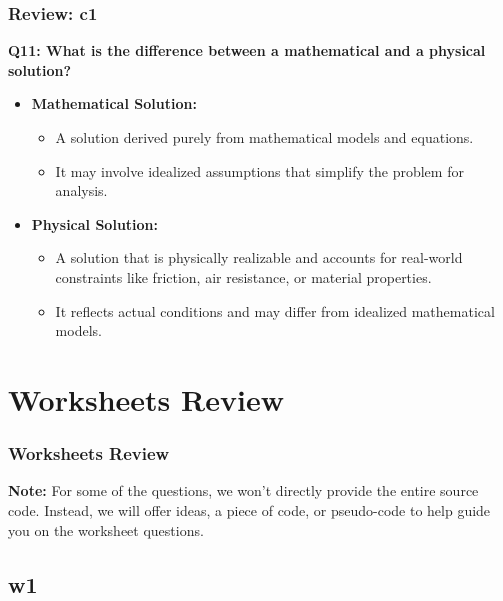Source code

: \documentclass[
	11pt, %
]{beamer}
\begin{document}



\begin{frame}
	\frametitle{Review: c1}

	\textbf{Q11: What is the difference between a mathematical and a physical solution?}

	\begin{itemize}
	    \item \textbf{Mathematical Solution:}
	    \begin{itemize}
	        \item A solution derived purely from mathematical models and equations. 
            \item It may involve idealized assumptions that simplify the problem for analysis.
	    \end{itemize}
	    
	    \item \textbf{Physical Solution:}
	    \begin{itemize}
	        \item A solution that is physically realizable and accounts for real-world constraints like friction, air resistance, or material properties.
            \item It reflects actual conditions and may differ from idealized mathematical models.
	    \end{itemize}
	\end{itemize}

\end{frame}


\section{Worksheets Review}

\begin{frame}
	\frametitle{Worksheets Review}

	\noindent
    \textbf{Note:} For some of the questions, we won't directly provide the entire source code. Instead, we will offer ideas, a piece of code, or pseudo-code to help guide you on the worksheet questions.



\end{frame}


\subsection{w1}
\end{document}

========

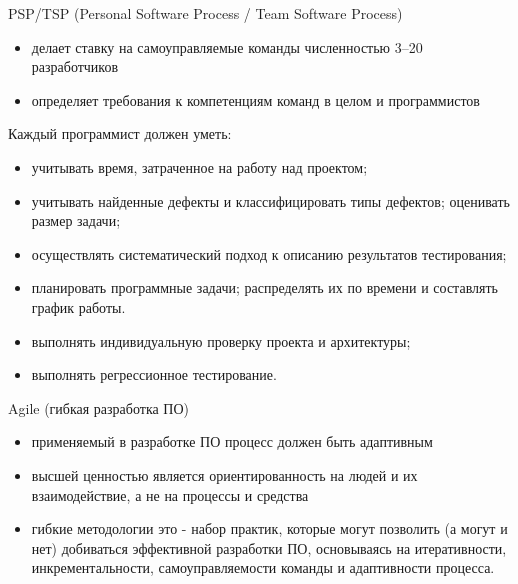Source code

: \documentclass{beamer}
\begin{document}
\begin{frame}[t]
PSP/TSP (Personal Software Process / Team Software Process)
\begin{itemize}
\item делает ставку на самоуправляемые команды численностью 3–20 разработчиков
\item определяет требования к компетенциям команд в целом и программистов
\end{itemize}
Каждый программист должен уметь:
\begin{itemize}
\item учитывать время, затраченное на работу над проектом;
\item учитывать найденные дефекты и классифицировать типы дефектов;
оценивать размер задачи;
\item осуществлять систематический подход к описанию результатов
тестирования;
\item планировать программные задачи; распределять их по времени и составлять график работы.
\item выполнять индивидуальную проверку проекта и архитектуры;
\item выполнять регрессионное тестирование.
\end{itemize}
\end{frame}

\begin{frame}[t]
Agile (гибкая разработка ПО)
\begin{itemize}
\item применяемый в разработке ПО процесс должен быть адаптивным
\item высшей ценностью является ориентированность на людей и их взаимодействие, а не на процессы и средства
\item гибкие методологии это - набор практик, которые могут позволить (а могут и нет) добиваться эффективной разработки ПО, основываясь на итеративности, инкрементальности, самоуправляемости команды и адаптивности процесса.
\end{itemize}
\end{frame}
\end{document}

========

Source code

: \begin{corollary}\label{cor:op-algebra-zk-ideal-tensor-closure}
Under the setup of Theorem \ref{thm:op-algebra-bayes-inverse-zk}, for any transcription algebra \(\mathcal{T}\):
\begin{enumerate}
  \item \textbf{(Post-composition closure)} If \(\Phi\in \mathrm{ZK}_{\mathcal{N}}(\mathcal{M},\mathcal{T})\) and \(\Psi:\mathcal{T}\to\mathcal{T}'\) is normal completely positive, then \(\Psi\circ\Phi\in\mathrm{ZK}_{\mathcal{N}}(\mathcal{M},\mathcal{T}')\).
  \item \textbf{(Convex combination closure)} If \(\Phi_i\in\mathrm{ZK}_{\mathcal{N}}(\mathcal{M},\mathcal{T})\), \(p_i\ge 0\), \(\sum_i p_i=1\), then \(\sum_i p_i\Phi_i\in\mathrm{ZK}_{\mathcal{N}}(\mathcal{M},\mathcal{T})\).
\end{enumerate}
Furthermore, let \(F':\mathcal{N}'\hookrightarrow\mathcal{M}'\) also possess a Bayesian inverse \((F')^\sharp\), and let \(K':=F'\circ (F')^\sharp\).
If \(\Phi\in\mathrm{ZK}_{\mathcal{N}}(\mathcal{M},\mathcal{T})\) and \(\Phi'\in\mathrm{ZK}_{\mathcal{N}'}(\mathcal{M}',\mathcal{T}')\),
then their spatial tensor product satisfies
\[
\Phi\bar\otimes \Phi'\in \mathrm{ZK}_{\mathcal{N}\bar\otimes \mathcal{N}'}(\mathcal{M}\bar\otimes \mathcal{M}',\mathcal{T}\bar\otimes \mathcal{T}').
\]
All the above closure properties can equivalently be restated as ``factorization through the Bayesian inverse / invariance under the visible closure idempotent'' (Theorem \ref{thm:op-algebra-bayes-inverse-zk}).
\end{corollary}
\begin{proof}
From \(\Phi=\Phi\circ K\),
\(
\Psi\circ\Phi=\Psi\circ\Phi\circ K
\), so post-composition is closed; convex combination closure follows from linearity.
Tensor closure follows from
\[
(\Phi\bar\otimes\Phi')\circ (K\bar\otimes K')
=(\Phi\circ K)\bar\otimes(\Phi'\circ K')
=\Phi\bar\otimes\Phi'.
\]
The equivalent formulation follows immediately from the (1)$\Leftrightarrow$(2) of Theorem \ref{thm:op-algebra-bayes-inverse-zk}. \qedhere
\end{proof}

========

Your answer should be one number: the count of lines in the data above that include the word "models".

Written answer:
2